- Your instructions:
Entries follow. Give back exactly the lines starting at the one containing "and lib file" and ending at the one containing "2. Move to the", and no other lines.

- Extracted entries:
----------------

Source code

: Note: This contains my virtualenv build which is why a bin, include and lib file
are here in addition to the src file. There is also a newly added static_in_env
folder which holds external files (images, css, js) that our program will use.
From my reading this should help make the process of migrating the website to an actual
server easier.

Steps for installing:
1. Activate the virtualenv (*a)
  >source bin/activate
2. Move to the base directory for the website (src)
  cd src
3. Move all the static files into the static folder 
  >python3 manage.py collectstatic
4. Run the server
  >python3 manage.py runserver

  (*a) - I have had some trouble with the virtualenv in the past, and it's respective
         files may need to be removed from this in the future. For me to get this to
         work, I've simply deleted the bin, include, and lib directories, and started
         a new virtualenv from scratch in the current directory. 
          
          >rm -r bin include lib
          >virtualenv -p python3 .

----------------

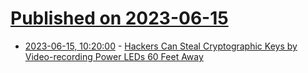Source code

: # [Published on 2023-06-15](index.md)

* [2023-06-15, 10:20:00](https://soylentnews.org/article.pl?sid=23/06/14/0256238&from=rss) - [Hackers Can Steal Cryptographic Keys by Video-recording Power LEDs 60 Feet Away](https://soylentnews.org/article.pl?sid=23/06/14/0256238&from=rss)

----------------

- Answer to this exercise:
: Note: This contains my virtualenv build which is why a bin, include and lib file
are here in addition to the src file. There is also a newly added static_in_env
folder which holds external files (images, css, js) that our program will use.
From my reading this should help make the process of migrating the website to an actual
server easier.

Steps for installing:
1. Activate the virtualenv (*a)
  >source bin/activate
2. Move to the base directory for the website (src)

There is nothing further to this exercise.